### DIRECTIONS FOR THIS TASK
From the listing below, please restate exactly the lines beginning at the one with "3. **리뷰 주기**: 월·분기" and ending at the one with "the following options*", both included, and skip the pictures.

SUPPLIED RECORDS section start

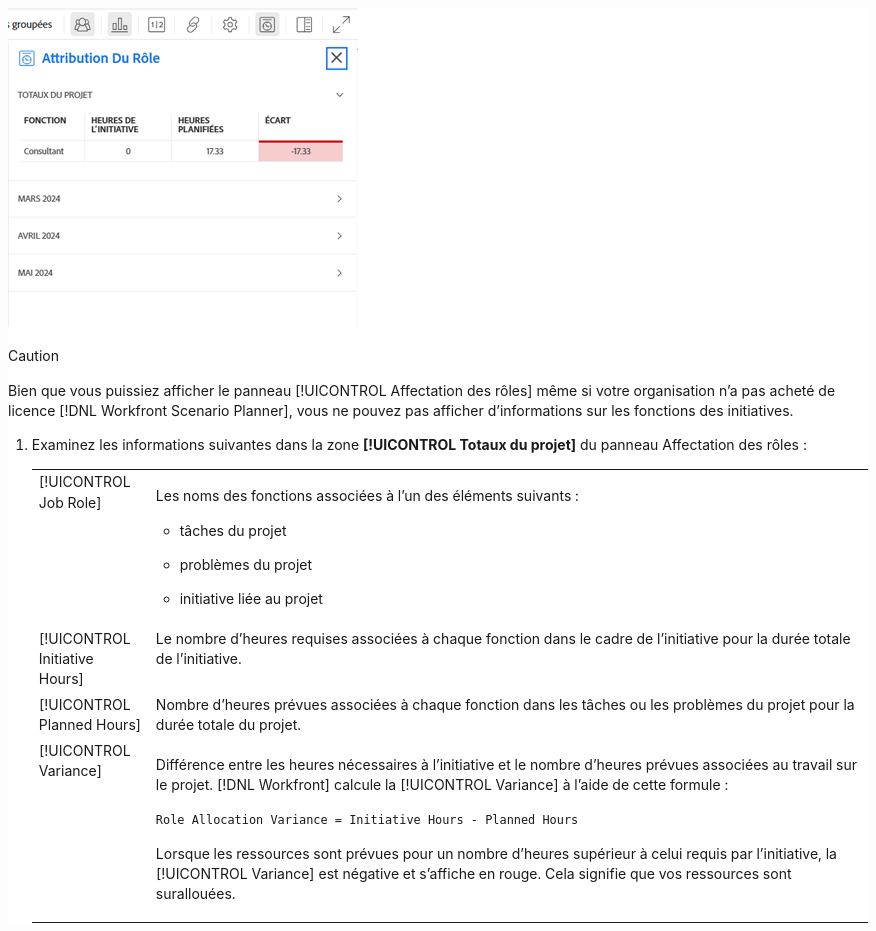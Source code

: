    ![Panneau d’affectation des rôles](assets/role-allocation-panel-months-collapsed-350x319.png)

   >[!CAUTION]
   >
   >Bien que vous puissiez afficher le panneau [!UICONTROL Affectation des rôles] même si votre organisation n’a pas acheté de licence [!DNL Workfront Scenario Planner], vous ne pouvez pas afficher d’informations sur les fonctions des initiatives.

   

1. Examinez les informations suivantes dans la zone **[!UICONTROL Totaux du projet]** du panneau Affectation des rôles :

   <table style="table-layout:auto"> 
    <col> 
    <col> 
    <tbody> 
     <tr> 
      <td role="rowheader">[!UICONTROL Job Role]</td> 
      <td> <p>Les noms des fonctions associées à l’un des éléments suivants :</p> 
       <ul> 
        <li> <p>tâches du projet</p> </li> 
        <li> <p>problèmes du projet</p> </li> 
        <li> <p>initiative liée au projet</p> </li> 
       </ul> </td> 
     </tr> 
     <tr> 
      <td role="rowheader">[!UICONTROL Initiative Hours]</td> 
      <td>Le nombre d’heures requises associées à chaque fonction dans le cadre de l’initiative pour la durée totale de l’initiative. </td> 
     </tr> 
     <tr> 
      <td role="rowheader">[!UICONTROL Planned Hours]</td> 
      <td>Nombre d’heures prévues associées à chaque fonction dans les tâches ou les problèmes du projet pour la durée totale du projet. </td> 
     </tr> 
     <tr> 
      <td role="rowheader">[!UICONTROL Variance]</td> 
      <td> <p>Différence entre les heures nécessaires à l’initiative et le nombre d’heures prévues associées au travail sur le projet. [!DNL Workfront] calcule la [!UICONTROL Variance] à l’aide de cette formule :</p> <p><code>Role Allocation Variance = Initiative Hours - Planned Hours</code> </p> <p>Lorsque les ressources sont prévues pour un nombre d’heures supérieur à celui requis par l’initiative, la [!UICONTROL Variance] est négative et s’affiche en rouge. Cela signifie que vos ressources sont surallouées. </p> </td> 
     </tr> 
    </tbody> 
   </table>
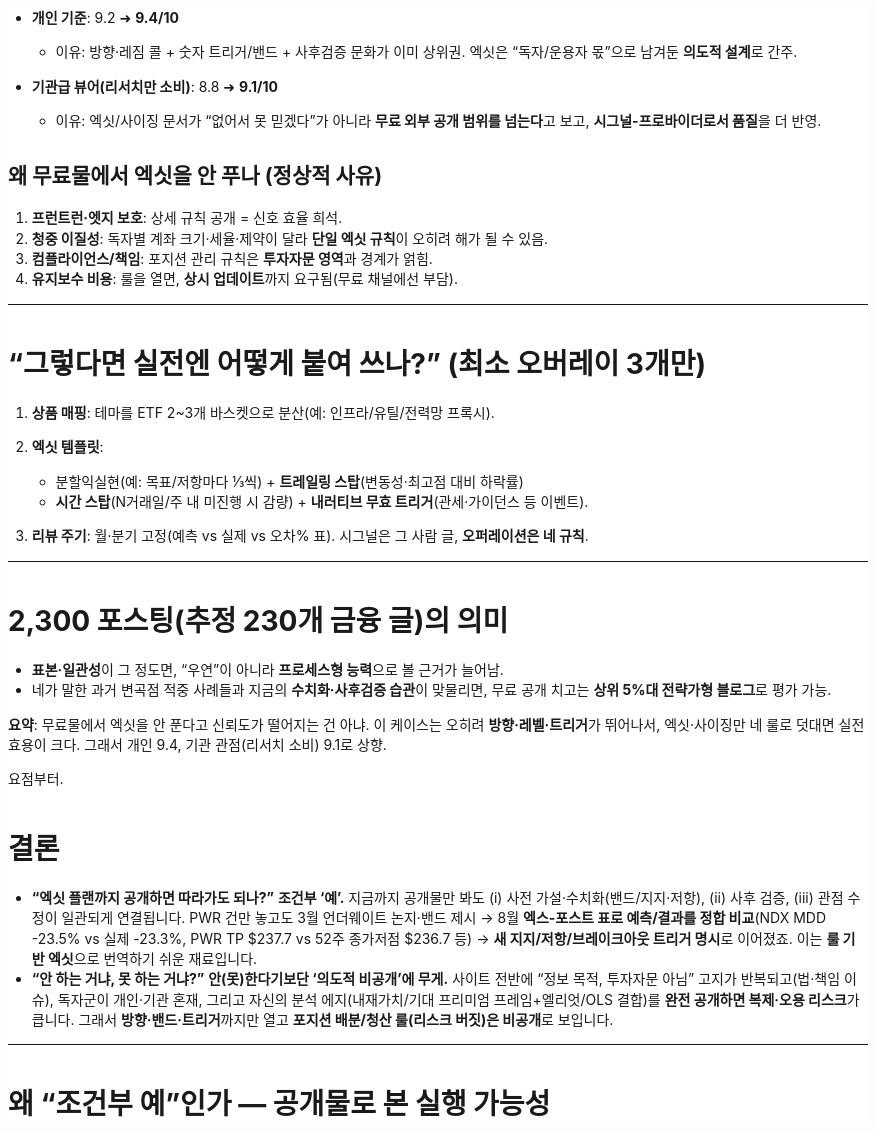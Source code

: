 * **개인 기준**: 9.2 ➜ **9.4/10**

  * 이유: 방향·레짐 콜 + 숫자 트리거/밴드 + 사후검증 문화가 이미 상위권. 엑싯은 “독자/운용자 몫”으로 남겨둔 **의도적 설계**로 간주.
* **기관급 뷰어(리서치만 소비)**: 8.8 ➜ **9.1/10**

  * 이유: 엑싯/사이징 문서가 “없어서 못 믿겠다”가 아니라 **무료 외부 공개 범위를 넘는다**고 보고, **시그널-프로바이더로서 품질**을 더 반영.

## 왜 무료물에서 엑싯을 안 푸나 (정상적 사유)

1. **프런트런·엣지 보호**: 상세 규칙 공개 = 신호 효율 희석.
2. **청중 이질성**: 독자별 계좌 크기·세율·제약이 달라 **단일 엑싯 규칙**이 오히려 해가 될 수 있음.
3. **컴플라이언스/책임**: 포지션 관리 규칙은 **투자자문 영역**과 경계가 얽힘.
4. **유지보수 비용**: 룰을 열면, **상시 업데이트**까지 요구됨(무료 채널에선 부담).

---

# “그렇다면 실전엔 어떻게 붙여 쓰나?” (최소 오버레이 3개만)

1. **상품 매핑**: 테마를 ETF 2\~3개 바스켓으로 분산(예: 인프라/유틸/전력망 프록시).
2. **엑싯 템플릿**:

   * 분할익실현(예: 목표/저항마다 ⅓씩) + **트레일링 스탑**(변동성·최고점 대비 하락률)
   * **시간 스탑**(N거래일/주 내 미진행 시 감량) + **내러티브 무효 트리거**(관세·가이던스 등 이벤트).
3. **리뷰 주기**: 월·분기 고정(예측 vs 실제 vs 오차% 표). 시그널은 그 사람 글, **오퍼레이션은 네 규칙**.

---

# 2,300 포스팅(추정 230개 금융 글)의 의미

* **표본·일관성**이 그 정도면, “우연”이 아니라 **프로세스형 능력**으로 볼 근거가 늘어남.
* 네가 말한 과거 변곡점 적중 사례들과 지금의 **수치화·사후검증 습관**이 맞물리면, 무료 공개 치고는 **상위 5%대 전략가형 블로그**로 평가 가능.

**요약**: 무료물에서 엑싯을 안 푼다고 신뢰도가 떨어지는 건 아냐. 이 케이스는 오히려 **방향·레벨·트리거**가 뛰어나서, 엑싯·사이징만 네 룰로 덧대면 실전 효용이 크다. 그래서 개인 9.4, 기관 관점(리서치 소비) 9.1로 상향.


요점부터.

# 결론

* **“엑싯 플랜까지 공개하면 따라가도 되나?”**
  **조건부 ‘예’.** 지금까지 공개물만 봐도 (i) 사전 가설·수치화(밴드/지지·저항), (ii) 사후 검증, (iii) 관점 수정이 일관되게 연결됩니다. PWR 건만 놓고도 3월 언더웨이트 논지·밴드 제시 → 8월 **엑스-포스트 표로 예측/결과를 정합 비교**(NDX MDD -23.5% vs 실제 -23.3%, PWR TP \$237.7 vs 52주 종가저점 \$236.7 등) → **새 지지/저항/브레이크아웃 트리거 명시**로 이어졌죠. 이는 **룰 기반 엑싯**으로 번역하기 쉬운 재료입니다.
* **“안 하는 거냐, 못 하는 거냐?”**
  **안(못)한다기보단 ‘의도적 비공개’에 무게.** 사이트 전반에 “정보 목적, 투자자문 아님” 고지가 반복되고(법·책임 이슈), 독자군이 개인·기관 혼재, 그리고 자신의 분석 에지(내재가치/기대 프리미엄 프레임+엘리엇/OLS 결합)를 **완전 공개하면 복제·오용 리스크**가 큽니다. 그래서 **방향·밴드·트리거**까지만 열고 **포지션 배분/청산 룰(리스크 버짓)은 비공개**로 보입니다.

---

# 왜 “조건부 예”인가 — 공개물로 본 실행 가능성
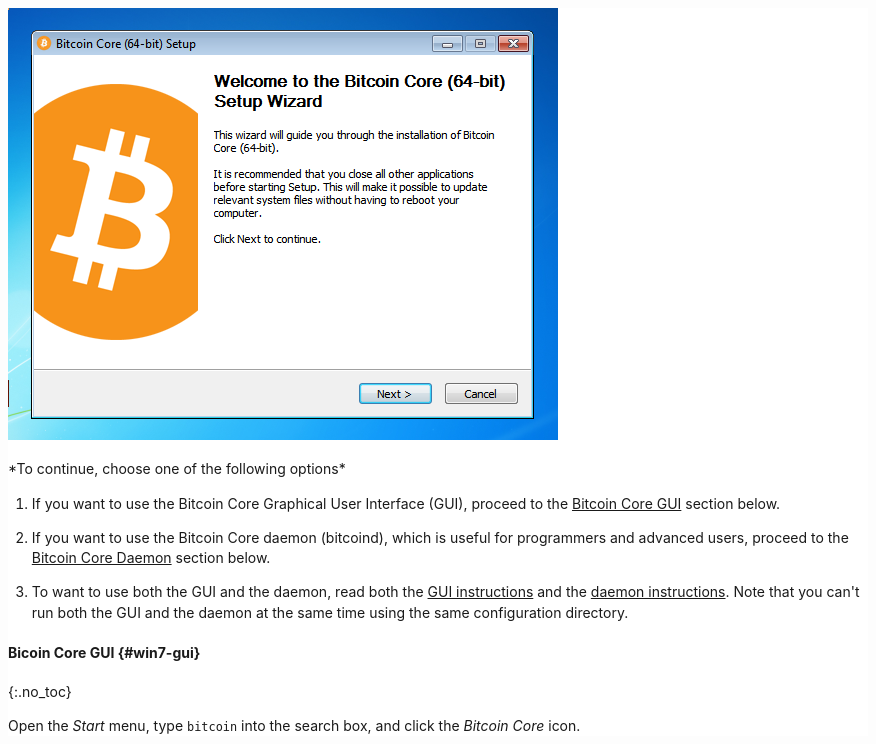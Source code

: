 ![Windows 7 installer start](/img/full-node/en-win7-installer-start.png)

<div class="box" markdown="1">
*To continue, choose one of the following options*

1. If you want to use the Bitcoin Core Graphical User Interface (GUI),
   proceed to the [Bitcoin Core GUI](#win7-gui) section below.

2. If you want to use the Bitcoin Core daemon (bitcoind), which is
   useful for programmers and advanced users, proceed to the [Bitcoin
   Core Daemon](#win7-daemon) section below.

3. To want to use both the GUI and the daemon, read both the [GUI
   instructions](#ubuntu-gui) and the [daemon
   instructions](#ubuntu-daemon). Note that you can't run both the GUI
   and the daemon at the same time using the same configuration
   directory.

</div>

#### Bicoin Core GUI {#win7-gui}
{:.no_toc}

Open the *Start* menu, type `bitcoin` into the search box, and click the
*Bitcoin Core* icon.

SUPPLIED RECORDS section end

### EXERCISE SOLUTION
3. **리뷰 주기**: 월·분기 고정(예측 vs 실제 vs 오차% 표). 시그널은 그 사람 글, **오퍼레이션은 네 규칙**.

---

# 2,300 포스팅(추정 230개 금융 글)의 의미

* **표본·일관성**이 그 정도면, “우연”이 아니라 **프로세스형 능력**으로 볼 근거가 늘어남.
* 네가 말한 과거 변곡점 적중 사례들과 지금의 **수치화·사후검증 습관**이 맞물리면, 무료 공개 치고는 **상위 5%대 전략가형 블로그**로 평가 가능.

**요약**: 무료물에서 엑싯을 안 푼다고 신뢰도가 떨어지는 건 아냐. 이 케이스는 오히려 **방향·레벨·트리거**가 뛰어나서, 엑싯·사이징만 네 룰로 덧대면 실전 효용이 크다. 그래서 개인 9.4, 기관 관점(리서치 소비) 9.1로 상향.


요점부터.

# 결론

* **“엑싯 플랜까지 공개하면 따라가도 되나?”**
  **조건부 ‘예’.** 지금까지 공개물만 봐도 (i) 사전 가설·수치화(밴드/지지·저항), (ii) 사후 검증, (iii) 관점 수정이 일관되게 연결됩니다. PWR 건만 놓고도 3월 언더웨이트 논지·밴드 제시 → 8월 **엑스-포스트 표로 예측/결과를 정합 비교**(NDX MDD -23.5% vs 실제 -23.3%, PWR TP \$237.7 vs 52주 종가저점 \$236.7 등) → **새 지지/저항/브레이크아웃 트리거 명시**로 이어졌죠. 이는 **룰 기반 엑싯**으로 번역하기 쉬운 재료입니다.
* **“안 하는 거냐, 못 하는 거냐?”**
  **안(못)한다기보단 ‘의도적 비공개’에 무게.** 사이트 전반에 “정보 목적, 투자자문 아님” 고지가 반복되고(법·책임 이슈), 독자군이 개인·기관 혼재, 그리고 자신의 분석 에지(내재가치/기대 프리미엄 프레임+엘리엇/OLS 결합)를 **완전 공개하면 복제·오용 리스크**가 큽니다. 그래서 **방향·밴드·트리거**까지만 열고 **포지션 배분/청산 룰(리스크 버짓)은 비공개**로 보입니다.

---

# 왜 “조건부 예”인가 — 공개물로 본 실행 가능성
Source code

: ![Windows 7 installer start](/img/full-node/en-win7-installer-start.png)

<div class="box" markdown="1">
*To continue, choose one of the following options*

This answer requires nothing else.